Material shown: Begin

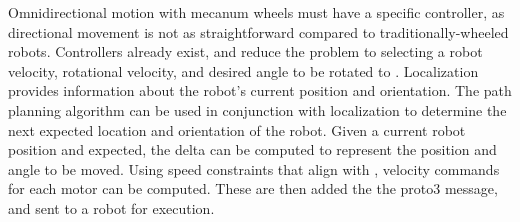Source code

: Omnidirectional motion with mecanum wheels must have a specific controller, as directional movement is not as straightforward compared to traditionally-wheeled robots. Controllers already exist, and reduce the problem to selecting a robot velocity, rotational velocity, and desired angle to be rotated to \cite{mecanumcontrol}. Localization provides information about the robot's current position and orientation. The path planning algorithm can be used in conjunction with localization to determine the next expected location and orientation of the robot. Given a current robot position and expected, the delta can be computed to represent the position and angle to be moved. Using speed constraints that align with , velocity commands for each motor can be computed. These are then added the the proto3 message, and sent to a robot for execution.
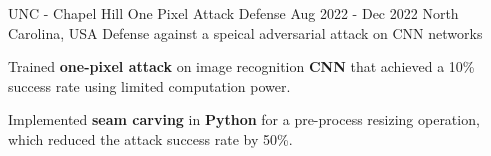 

\begin{cventries}

  \cventry
    {UNC - Chapel Hill} %
    {One Pixel Attack Defense} %
    {Aug 2022 - Dec 2022} %
    {North Carolina, USA} %
    {Defense against a speical adversarial attack on CNN networks}
    {
      \begin{cvitems} %
        \item {Trained \textbf{one-pixel attack} on image recognition \textbf{CNN} that achieved a 10\% success rate using limited computation power.}
        \item {Implemented \textbf{seam carving} in \textbf{Python} for a pre-process resizing operation, which reduced the attack success rate by 50\%.}
      \end{cvitems}
    }


\end{cventries}
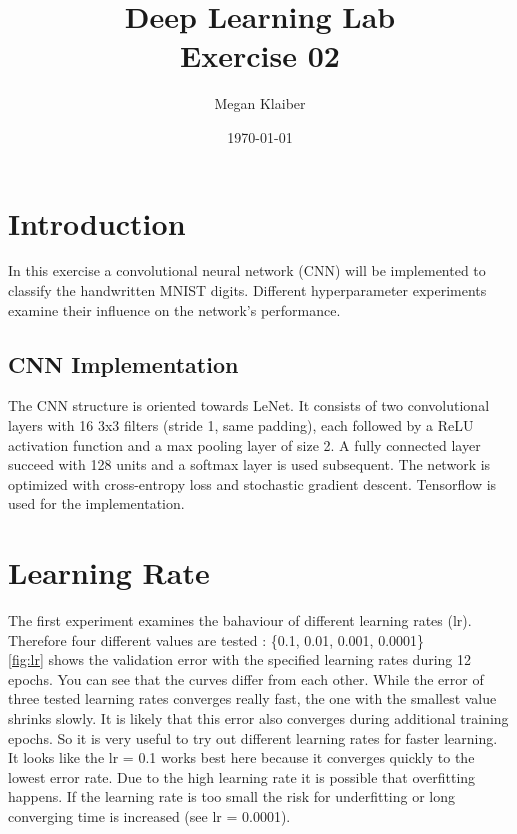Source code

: \documentclass[a4paper,12pt]{article}
\begin{document}
\title{Deep Learning Lab \\ Exercise 02 }
\author{Megan Klaiber}
\date{\today}
\maketitle

\section{Introduction}

In this exercise a convolutional neural network (CNN) will be implemented to classify the handwritten MNIST digits. Different hyperparameter experiments examine their influence on the network's performance.

\subsection{CNN Implementation}
The CNN structure is oriented towards LeNet. It consists of two convolutional layers with 16 3x3 filters (stride 1, same padding), each followed by a ReLU activation function and a max pooling layer of size 2. A fully connected layer succeed with 128 units and a softmax layer is used subsequent. The network is optimized with cross-entropy loss and stochastic gradient descent. Tensorflow is used for the implementation.

\section{Learning Rate}\label{lr}

The first experiment examines the bahaviour of different learning rates (lr). Therefore four different values are tested : \{0.1, 0.01, 0.001, 0.0001\} \\
\autoref{fig:lr} shows the validation error with the specified learning rates during 12 epochs. You can see that the curves differ from each other. While the error of three tested learning rates converges really fast, the one with the smallest value shrinks slowly. It is likely that this error also converges during additional training epochs. So it is very useful to try out different learning rates for faster learning.\\
It looks like the lr = 0.1 works best here because it converges quickly to the lowest error rate. Due to the high learning rate it is possible that overfitting happens. If the learning rate is too small the risk for underfitting or long converging time is increased (see lr = 0.0001).
\end{document}
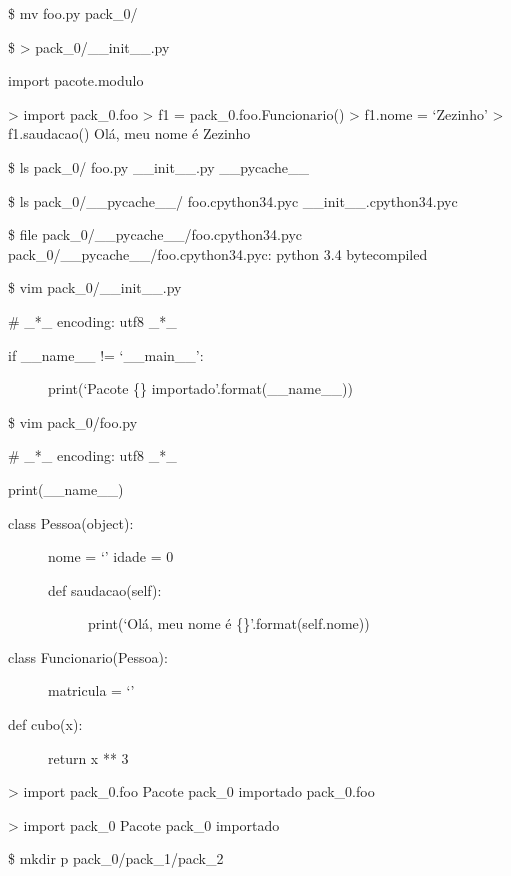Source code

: \documentclass[letterpaper,10pt,brazil]{sphinxmanual}
\begin{document}
\$ mv foo.py pack\_0/

\$ \textgreater{} pack\_0/\_\_init\_\_.py

import pacote.modulo

\textgreater{} import pack\_0.foo
\textgreater{} f1 = pack\_0.foo.Funcionario()
\textgreater{} f1.nome = ‘Zezinho’
\textgreater{} f1.saudacao()
Olá, meu nome é Zezinho

\$ ls pack\_0/
foo.py  \_\_init\_\_.py  \_\_pycache\_\_

\$ ls pack\_0/\_\_pycache\_\_/
foo.cpython\sphinxhyphen{}34.pyc  \_\_init\_\_.cpython\sphinxhyphen{}34.pyc

\$ file pack\_0/\_\_pycache\_\_/foo.cpython\sphinxhyphen{}34.pyc
pack\_0/\_\_pycache\_\_/foo.cpython\sphinxhyphen{}34.pyc: python 3.4 byte\sphinxhyphen{}compiled

\$ vim pack\_0/\_\_init\_\_.py

\# \_*\_ encoding: utf\sphinxhyphen{}8 \_*\_
\begin{description}
\item[{if \_\_name\_\_ != ‘\_\_main\_\_’:}] \leavevmode
print(‘Pacote \{\} importado’.format(\_\_name\_\_))

\end{description}

\$ vim pack\_0/foo.py

\# \_*\_ encoding: utf\sphinxhyphen{}8 \_*\_

print(\_\_name\_\_)
\begin{description}
\item[{class Pessoa(object):}] \leavevmode
nome = ‘’
idade = 0
\begin{description}
\item[{def saudacao(self):}] \leavevmode
print(‘Olá, meu nome é \{\}’.format(self.nome))

\end{description}

\item[{class Funcionario(Pessoa):}] \leavevmode
matricula = ‘’

\item[{def cubo(x):}] \leavevmode
return x ** 3

\end{description}

\textgreater{} import pack\_0.foo
Pacote pack\_0 importado
pack\_0.foo

\textgreater{} import pack\_0
Pacote pack\_0 importado

\$ mkdir \sphinxhyphen{}p pack\_0/pack\_1/pack\_2
\end{document}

Material shown: End

→ Activity: Where the material contains pictures, leave them out and copy the rest verbatim.

→ Task answer:
Source code

: Omnidirectional motion with mecanum wheels must have a specific controller, as directional movement is not as straightforward compared to traditionally-wheeled robots. Controllers already exist, and reduce the problem to selecting a robot velocity, rotational velocity, and desired angle to be rotated to \cite{mecanumcontrol}. Localization provides information about the robot's current position and orientation. The path planning algorithm can be used in conjunction with localization to determine the next expected location and orientation of the robot. Given a current robot position and expected, the delta can be computed to represent the position and angle to be moved. Using speed constraints that align with , velocity commands for each motor can be computed. These are then added the the proto3 message, and sent to a robot for execution.

\begin{cventries}

  \cventry
    {UNC - Chapel Hill} %
    {One Pixel Attack Defense} %
    {Aug 2022 - Dec 2022} %
    {North Carolina, USA} %
    {Defense against a speical adversarial attack on CNN networks}
    {
      \begin{cvitems} %
        \item {Trained \textbf{one-pixel attack} on image recognition \textbf{CNN} that achieved a 10\% success rate using limited computation power.}
        \item {Implemented \textbf{seam carving} in \textbf{Python} for a pre-process resizing operation, which reduced the attack success rate by 50\%.}
      \end{cvitems}
    }


\end{cventries}
Source code

: \documentclass[a4paper,12pt]{article}
\begin{document}
\title{Deep Learning Lab \\ Exercise 02 }
\author{Megan Klaiber}
\date{\today}
\maketitle

\section{Introduction}

In this exercise a convolutional neural network (CNN) will be implemented to classify the handwritten MNIST digits. Different hyperparameter experiments examine their influence on the network's performance.

\subsection{CNN Implementation}
The CNN structure is oriented towards LeNet. It consists of two convolutional layers with 16 3x3 filters (stride 1, same padding), each followed by a ReLU activation function and a max pooling layer of size 2. A fully connected layer succeed with 128 units and a softmax layer is used subsequent. The network is optimized with cross-entropy loss and stochastic gradient descent. Tensorflow is used for the implementation.

\section{Learning Rate}\label{lr}

The first experiment examines the bahaviour of different learning rates (lr). Therefore four different values are tested : \{0.1, 0.01, 0.001, 0.0001\} \\
\autoref{fig:lr} shows the validation error with the specified learning rates during 12 epochs. You can see that the curves differ from each other. While the error of three tested learning rates converges really fast, the one with the smallest value shrinks slowly. It is likely that this error also converges during additional training epochs. So it is very useful to try out different learning rates for faster learning.\\
It looks like the lr = 0.1 works best here because it converges quickly to the lowest error rate. Due to the high learning rate it is possible that overfitting happens. If the learning rate is too small the risk for underfitting or long converging time is increased (see lr = 0.0001).
\end{document}
Source code

: \documentclass[letterpaper,10pt,brazil]{sphinxmanual}
\begin{document}
\$ mv foo.py pack\_0/

\$ \textgreater{} pack\_0/\_\_init\_\_.py

import pacote.modulo

\textgreater{} import pack\_0.foo
\textgreater{} f1 = pack\_0.foo.Funcionario()
\textgreater{} f1.nome = ‘Zezinho’
\textgreater{} f1.saudacao()
Olá, meu nome é Zezinho

\$ ls pack\_0/
foo.py  \_\_init\_\_.py  \_\_pycache\_\_

\$ ls pack\_0/\_\_pycache\_\_/
foo.cpython\sphinxhyphen{}34.pyc  \_\_init\_\_.cpython\sphinxhyphen{}34.pyc

\$ file pack\_0/\_\_pycache\_\_/foo.cpython\sphinxhyphen{}34.pyc
pack\_0/\_\_pycache\_\_/foo.cpython\sphinxhyphen{}34.pyc: python 3.4 byte\sphinxhyphen{}compiled

\$ vim pack\_0/\_\_init\_\_.py

\# \_*\_ encoding: utf\sphinxhyphen{}8 \_*\_
\begin{description}
\item[{if \_\_name\_\_ != ‘\_\_main\_\_’:}] \leavevmode
print(‘Pacote \{\} importado’.format(\_\_name\_\_))

\end{description}

\$ vim pack\_0/foo.py

\# \_*\_ encoding: utf\sphinxhyphen{}8 \_*\_

print(\_\_name\_\_)
\begin{description}
\item[{class Pessoa(object):}] \leavevmode
nome = ‘’
idade = 0
\begin{description}
\item[{def saudacao(self):}] \leavevmode
print(‘Olá, meu nome é \{\}’.format(self.nome))

\end{description}

\item[{class Funcionario(Pessoa):}] \leavevmode
matricula = ‘’

\item[{def cubo(x):}] \leavevmode
return x ** 3

\end{description}

\textgreater{} import pack\_0.foo
Pacote pack\_0 importado
pack\_0.foo

\textgreater{} import pack\_0
Pacote pack\_0 importado

\$ mkdir \sphinxhyphen{}p pack\_0/pack\_1/pack\_2
\end{document}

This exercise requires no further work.